Stored entries>
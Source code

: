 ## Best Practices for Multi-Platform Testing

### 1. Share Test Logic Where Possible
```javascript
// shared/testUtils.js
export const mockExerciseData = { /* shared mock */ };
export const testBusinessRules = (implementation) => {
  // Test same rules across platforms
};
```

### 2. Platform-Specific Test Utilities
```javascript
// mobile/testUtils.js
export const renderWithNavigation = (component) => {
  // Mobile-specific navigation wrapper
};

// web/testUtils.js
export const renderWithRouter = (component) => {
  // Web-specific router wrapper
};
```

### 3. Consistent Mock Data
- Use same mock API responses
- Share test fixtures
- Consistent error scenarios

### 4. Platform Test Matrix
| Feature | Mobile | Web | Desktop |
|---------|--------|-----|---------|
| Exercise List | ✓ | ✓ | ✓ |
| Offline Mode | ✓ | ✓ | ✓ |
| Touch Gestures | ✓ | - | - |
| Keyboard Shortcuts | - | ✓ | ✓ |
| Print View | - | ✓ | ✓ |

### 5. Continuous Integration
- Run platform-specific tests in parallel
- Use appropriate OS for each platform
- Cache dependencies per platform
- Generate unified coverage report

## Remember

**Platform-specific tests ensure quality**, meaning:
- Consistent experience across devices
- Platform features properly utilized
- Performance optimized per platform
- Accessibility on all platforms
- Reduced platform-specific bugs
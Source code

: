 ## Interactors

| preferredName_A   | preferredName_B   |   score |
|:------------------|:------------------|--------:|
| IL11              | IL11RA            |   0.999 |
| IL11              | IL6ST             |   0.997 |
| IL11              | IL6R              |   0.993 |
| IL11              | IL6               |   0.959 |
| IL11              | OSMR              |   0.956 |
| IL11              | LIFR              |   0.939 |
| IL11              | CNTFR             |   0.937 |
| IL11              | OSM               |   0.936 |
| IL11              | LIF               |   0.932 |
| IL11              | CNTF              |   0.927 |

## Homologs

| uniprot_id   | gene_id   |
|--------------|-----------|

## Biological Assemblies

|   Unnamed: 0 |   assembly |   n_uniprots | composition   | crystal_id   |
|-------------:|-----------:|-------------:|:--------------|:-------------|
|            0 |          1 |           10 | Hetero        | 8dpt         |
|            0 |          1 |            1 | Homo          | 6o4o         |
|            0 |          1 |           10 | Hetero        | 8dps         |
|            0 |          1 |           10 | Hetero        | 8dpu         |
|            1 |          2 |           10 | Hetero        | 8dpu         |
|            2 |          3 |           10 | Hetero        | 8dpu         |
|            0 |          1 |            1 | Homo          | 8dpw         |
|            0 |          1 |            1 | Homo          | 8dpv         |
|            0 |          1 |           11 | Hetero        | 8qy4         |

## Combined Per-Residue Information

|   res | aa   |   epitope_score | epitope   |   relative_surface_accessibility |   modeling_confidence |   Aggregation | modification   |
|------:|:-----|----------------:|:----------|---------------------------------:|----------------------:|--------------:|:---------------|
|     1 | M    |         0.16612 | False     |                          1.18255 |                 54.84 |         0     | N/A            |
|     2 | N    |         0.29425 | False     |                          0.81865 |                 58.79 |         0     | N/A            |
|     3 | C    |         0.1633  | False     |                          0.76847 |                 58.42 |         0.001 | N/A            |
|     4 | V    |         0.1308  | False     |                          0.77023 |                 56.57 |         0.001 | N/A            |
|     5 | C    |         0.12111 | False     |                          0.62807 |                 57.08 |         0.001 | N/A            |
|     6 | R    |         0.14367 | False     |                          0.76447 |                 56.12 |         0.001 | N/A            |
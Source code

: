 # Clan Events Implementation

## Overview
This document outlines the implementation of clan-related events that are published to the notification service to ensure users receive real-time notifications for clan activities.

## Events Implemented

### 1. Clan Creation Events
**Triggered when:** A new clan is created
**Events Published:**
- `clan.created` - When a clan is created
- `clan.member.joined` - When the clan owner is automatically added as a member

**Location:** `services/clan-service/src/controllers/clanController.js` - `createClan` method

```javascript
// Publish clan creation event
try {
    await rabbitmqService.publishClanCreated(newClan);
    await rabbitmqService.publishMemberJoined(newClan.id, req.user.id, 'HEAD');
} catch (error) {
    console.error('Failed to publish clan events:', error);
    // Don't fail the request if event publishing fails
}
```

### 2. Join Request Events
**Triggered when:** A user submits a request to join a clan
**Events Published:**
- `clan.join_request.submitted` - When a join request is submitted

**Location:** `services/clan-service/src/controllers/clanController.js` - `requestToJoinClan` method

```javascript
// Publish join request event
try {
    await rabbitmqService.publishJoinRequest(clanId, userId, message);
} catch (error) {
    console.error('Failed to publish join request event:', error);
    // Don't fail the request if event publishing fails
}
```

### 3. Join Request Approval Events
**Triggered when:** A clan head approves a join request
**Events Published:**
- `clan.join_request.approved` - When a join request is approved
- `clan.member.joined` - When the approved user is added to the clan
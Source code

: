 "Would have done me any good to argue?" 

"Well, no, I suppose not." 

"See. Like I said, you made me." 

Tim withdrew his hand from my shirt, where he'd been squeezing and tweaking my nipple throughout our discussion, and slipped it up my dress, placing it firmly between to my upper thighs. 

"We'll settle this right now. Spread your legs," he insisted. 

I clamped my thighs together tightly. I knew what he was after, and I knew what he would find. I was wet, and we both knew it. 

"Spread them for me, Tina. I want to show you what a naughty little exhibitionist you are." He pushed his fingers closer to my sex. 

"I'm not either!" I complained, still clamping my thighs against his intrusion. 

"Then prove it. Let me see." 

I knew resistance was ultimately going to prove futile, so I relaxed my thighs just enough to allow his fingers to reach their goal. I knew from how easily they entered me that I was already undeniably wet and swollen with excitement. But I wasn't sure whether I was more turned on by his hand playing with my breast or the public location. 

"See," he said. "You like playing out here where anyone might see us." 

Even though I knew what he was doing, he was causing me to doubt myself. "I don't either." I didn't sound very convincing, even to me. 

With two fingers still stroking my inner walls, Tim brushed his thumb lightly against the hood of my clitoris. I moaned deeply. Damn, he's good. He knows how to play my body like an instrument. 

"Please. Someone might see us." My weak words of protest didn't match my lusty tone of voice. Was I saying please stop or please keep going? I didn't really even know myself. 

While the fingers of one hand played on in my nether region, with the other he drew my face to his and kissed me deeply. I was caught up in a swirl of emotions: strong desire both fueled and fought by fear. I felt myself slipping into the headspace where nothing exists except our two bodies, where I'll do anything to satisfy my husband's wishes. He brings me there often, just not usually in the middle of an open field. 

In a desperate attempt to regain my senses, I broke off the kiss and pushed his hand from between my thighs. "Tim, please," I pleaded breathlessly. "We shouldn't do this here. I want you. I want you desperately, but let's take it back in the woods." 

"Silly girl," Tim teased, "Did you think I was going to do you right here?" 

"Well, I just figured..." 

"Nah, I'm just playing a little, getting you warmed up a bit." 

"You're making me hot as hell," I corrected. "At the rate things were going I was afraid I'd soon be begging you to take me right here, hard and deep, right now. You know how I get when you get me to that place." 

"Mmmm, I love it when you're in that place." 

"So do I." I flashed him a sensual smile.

What is expected> From the entries above, show each line that includes the string "tests".

Response box>
- Run platform-specific tests in parallel
**Platform-specific tests ensure quality**, meaning:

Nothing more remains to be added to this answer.